As can be noticed in the figure, it is important to have a full overview of the interaction effect, doing this by including the Johnson-Neyman interval. Based on solely the standard deviation values, we would have thought that “the lower one’s indecisiveness, the more persistence is reported when choice was provided”. However, we see that this effect is not significant for those having (standardized) values on indecisiveness higher than 0.64. From then on, the effect of having choice or not is non-significant on one’s intended persistence.
Multilevel Modeling
Both the summaRy
and inteRplot
functions are also applicable for multilevel modeling, when using the lmer
function of the lme4
package. An example:
library(lme4); library(lmerTest); library(CaviR)

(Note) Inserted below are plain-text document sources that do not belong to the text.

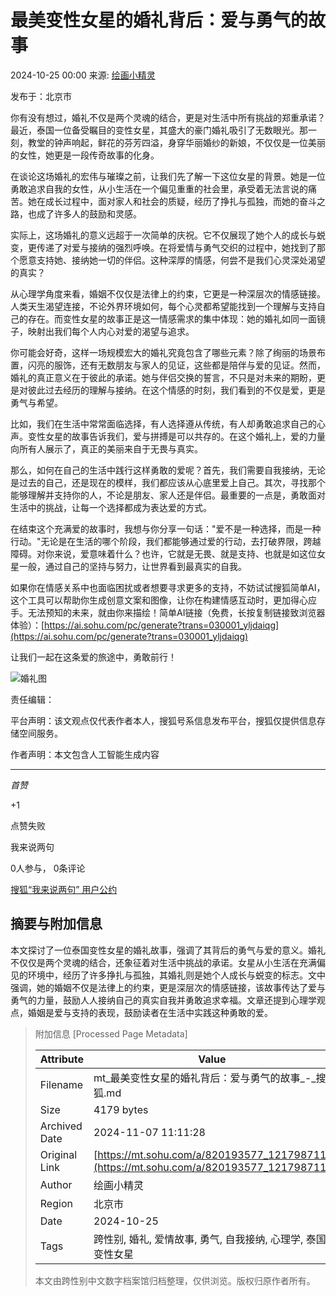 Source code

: # 最美变性女星的婚礼背后：爱与勇气的故事

2024-10-25 00:00 来源: [绘画小精灵](https://www.sohu.com/a/m.sohu.com?spm=smpc.content-abroad.content.1.1730977846476TXjqdbL)

发布于：北京市

你有没有想过，婚礼不仅是两个灵魂的结合，更是对生活中所有挑战的郑重承诺？最近，泰国一位备受瞩目的变性女星，其盛大的豪门婚礼吸引了无数眼光。那一刻，教堂的钟声响起，鲜花的芬芳四溢，身穿华丽婚纱的新娘，不仅仅是一位美丽的女性，她更是一段传奇故事的化身。

在谈论这场婚礼的宏伟与璀璨之前，让我们先了解一下这位女星的背景。她是一位勇敢追求自我的女性，从小生活在一个偏见重重的社会里，承受着无法言说的痛苦。她在成长过程中，面对家人和社会的质疑，经历了挣扎与孤独，而她的奋斗之路，也成了许多人的鼓励和灵感。

实际上，这场婚礼的意义远超于一次简单的庆祝。它不仅展现了她个人的成长与蜕变，更传递了对爱与接纳的强烈呼唤。在将爱情与勇气交织的过程中，她找到了那个愿意支持她、接纳她一切的伴侣。这种深厚的情感，何尝不是我们心灵深处渴望的真实？

从心理学角度来看，婚姻不仅仅是法律上的约束，它更是一种深层次的情感链接。人类天生渴望连接，不论外界环境如何，每个心灵都希望能找到一个理解与支持自己的存在。而变性女星的故事正是这一情感需求的集中体现：她的婚礼如同一面镜子，映射出我们每个人内心对爱的渴望与追求。

你可能会好奇，这样一场规模宏大的婚礼究竟包含了哪些元素？除了绚丽的场景布置，闪亮的服饰，还有无数朋友与家人的见证，这些都是陪伴与爱的见证。然而，婚礼的真正意义在于彼此的承诺。她与伴侣交换的誓言，不只是对未来的期盼，更是对彼此过去经历的理解与接纳。在这个情感的时刻，我们看到的不仅是爱，更是勇气与希望。

比如，我们在生活中常常面临选择，有人选择遵从传统，有人却勇敢追求自己的心声。变性女星的故事告诉我们，爱与拼搏是可以共存的。在这个婚礼上，爱的力量向所有人展示了，真正的美丽来自于无畏与真实。

那么，如何在自己的生活中践行这样勇敢的爱呢？首先，我们需要自我接纳，无论是过去的自己，还是现在的模样，我们都应该从心底里爱上自己。其次，寻找那个能够理解并支持你的人，不论是朋友、家人还是伴侣。最重要的一点是，勇敢面对生活中的挑战，让每一个选择都成为表达爱的方式。

在结束这个充满爱的故事时，我想与你分享一句话："爱不是一种选择，而是一种行动。"无论是在生活的哪个阶段，我们都能够通过爱的行动，去打破界限，跨越障碍。对你来说，爱意味着什么？也许，它就是无畏、就是支持、也就是如这位女星一般，通过自己的坚持与努力，让世界看到最真实的自我。

如果你在情感关系中也面临困扰或者想要寻求更多的支持，不妨试试搜狐简单AI，这个工具可以帮助你生成创意文案和图像，让你在构建情感互动时，更加得心应手。无法预知的未来，就由你来描绘！简单AI链接（免费，长按复制链接致浏览器体验）：[https://ai.sohu.com/pc/generate?trans=030001_yljdaiqg](https://ai.sohu.com/pc/generate?trans=030001_yljdaiqg)

让我们一起在这条爱的旅途中，勇敢前行！

![婚礼图](//q0.itc.cn/q_70/images03/20241025/8eb517ae2d874d5ab824473e157e828e.gif)

责任编辑：

平台声明：该文观点仅代表作者本人，搜狐号系信息发布平台，搜狐仅提供信息存储空间服务。

作者声明：本文包含人工智能生成内容

---
_首赞_

+1

点赞失败

我来说两句

0人参与， 0条评论

[搜狐“我来说两句” 用户公约](http://zt.pinglun.sohu.com/s2014/sljyhgy/index.shtml)

## 摘要与附加信息

<!-- tcd_abstract -->
本文探讨了一位泰国变性女星的婚礼故事，强调了其背后的勇气与爱的意义。婚礼不仅仅是两个灵魂的结合，还象征着对生活中挑战的承诺。女星从小生活在充满偏见的环境中，经历了许多挣扎与孤独，其婚礼则是她个人成长与蜕变的标志。文中强调，她的婚姻不仅是法律上的约束，更是深层次的情感链接，该故事传达了爱与勇气的力量，鼓励人人接纳自己的真实自我并勇敢追求幸福。文章还提到心理学观点，婚姻是爱与支持的表现，鼓励读者在生活中实践这种勇敢的爱。
<!-- tcd_abstract_end -->

> 附加信息 [Processed Page Metadata]
>
> | Attribute       | Value                                  |
> |-----------------|----------------------------------------|
> | Filename        | mt_最美变性女星的婚礼背后：爱与勇气的故事_-_搜狐.md                             |
> | Size            | 4179 bytes                           |
> | Archived Date   | 2024-11-07 11:11:28                             |
> | Original Link   | [https://mt.sohu.com/a/820193577_121798711](https://mt.sohu.com/a/820193577_121798711)                       |
> | Author          | 绘画小精灵                               |
> | Region          | 北京市                               |
> | Date            | 2024-10-25                                 |
> | Tags            | 跨性别, 婚礼, 爱情故事, 勇气, 自我接纳, 心理学, 泰国变性女星                                 |
>
> 本文由跨性别中文数字档案馆归档整理，仅供浏览。版权归原作者所有。
> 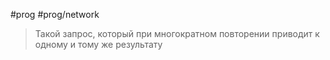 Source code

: #prog #prog/network  

> Такой запрос, который при многократном повторении приводит к одному и тому же результату


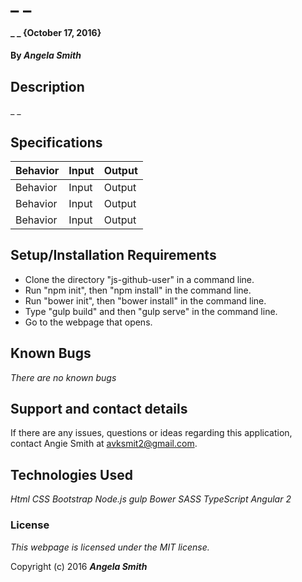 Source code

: # _ _

#### _ _ {October 17, 2016}

#### By _**Angela Smith**_

## Description

_ _

## Specifications

| Behavior      | Input       |Output|
| ------------- |-------------| -----|
| Behavior      | Input       |Output|
| Behavior      | Input       |Output|
| Behavior      | Input       |Output|


## Setup/Installation Requirements

* Clone the directory "js-github-user" in a command line.
* Run "npm init", then "npm install" in the command line.
* Run "bower init", then "bower install" in the command line.
* Type "gulp build" and then "gulp serve" in the command line.
* Go to the webpage that opens.

## Known Bugs

_There are no known bugs_

## Support and contact details

If there are any issues, questions or ideas regarding this application, contact Angie Smith at avksmit2@gmail.com.

## Technologies Used

_Html
CSS
Bootstrap
Node.js
gulp
Bower
SASS
TypeScript
Angular 2_

### License

*This webpage is licensed under the MIT license.*

Copyright (c) 2016 _**Angela Smith**_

<- lmer(Depression ~ Dysregulation.c*Integration.c + (1|ID), data=datamultilevel)
model summaRy(model)
Predictors | coefficients | β | std. error | t-value | p-value |
|
---|---|---|---|---|---|---|
(Intercept) | 1.69 | 0.00 | 0.01 | 293.68 | <.001 | *** |
Dysregulation.c | 0.55 | 0.64 | 0.01 | 69.99 | <.001 | *** |
Integration.c | -0.10 | -0.10 | 0.01 | -10.92 | <.001 | *** |
Dysregulation.c:Integration.c | -0.06 | -0.05 | 0.01 | -5.72 | <.001 | *** |
Random effects: | ||||||
group | Std. Dev. | |||||
ID | 0.37 | |||||
Residual | 0.30 | |||||
ANOVA: | ||||||
Sumsq | Meansq | (NumDF, DenDF) | F stat | partial η2 | VIF | |
Dysregulation.c | 459.54 | 459.54 | (1.00, 7350.68) | 4898.52, p = <.001 | 0.40 | 1.04 |
Integration.c | 11.18 | 11.18 | (1.00, 7350.99) | 119.17, p = <.001 | 0.02 | 1.15 |
Dysregulation.c:Integration.c | 3.07 | 3.07 | (1.00, 7271.74) | 32.71, p = <.001 | 0.00 | 1.11 |
Residuals | 292.721 | 0.04 | 7355 | |||
Info: 7355 observations, (0) missing obs. deleted | ||||||
AIC = 9984.01, BIC = 10025.43 | ||||||
R2 conditional = 0.76, R2 marginal = 0.4 | ||||||
ICC = 0.59 |
library(CaviR)
inteRplot(model,
pred = 'Dysregulation.c',
mod = 'Integration.c',
outcome = 'Depression',
xaxis = 'Dysregulation',
moderator = 'Integration',
miny = 1,
maxy = 4,
xlabels=c('Low','High'))
In this interaction effect, there are no non-significant (dark grey) slopes because the interaction effect is significant for each of the moderator’s values.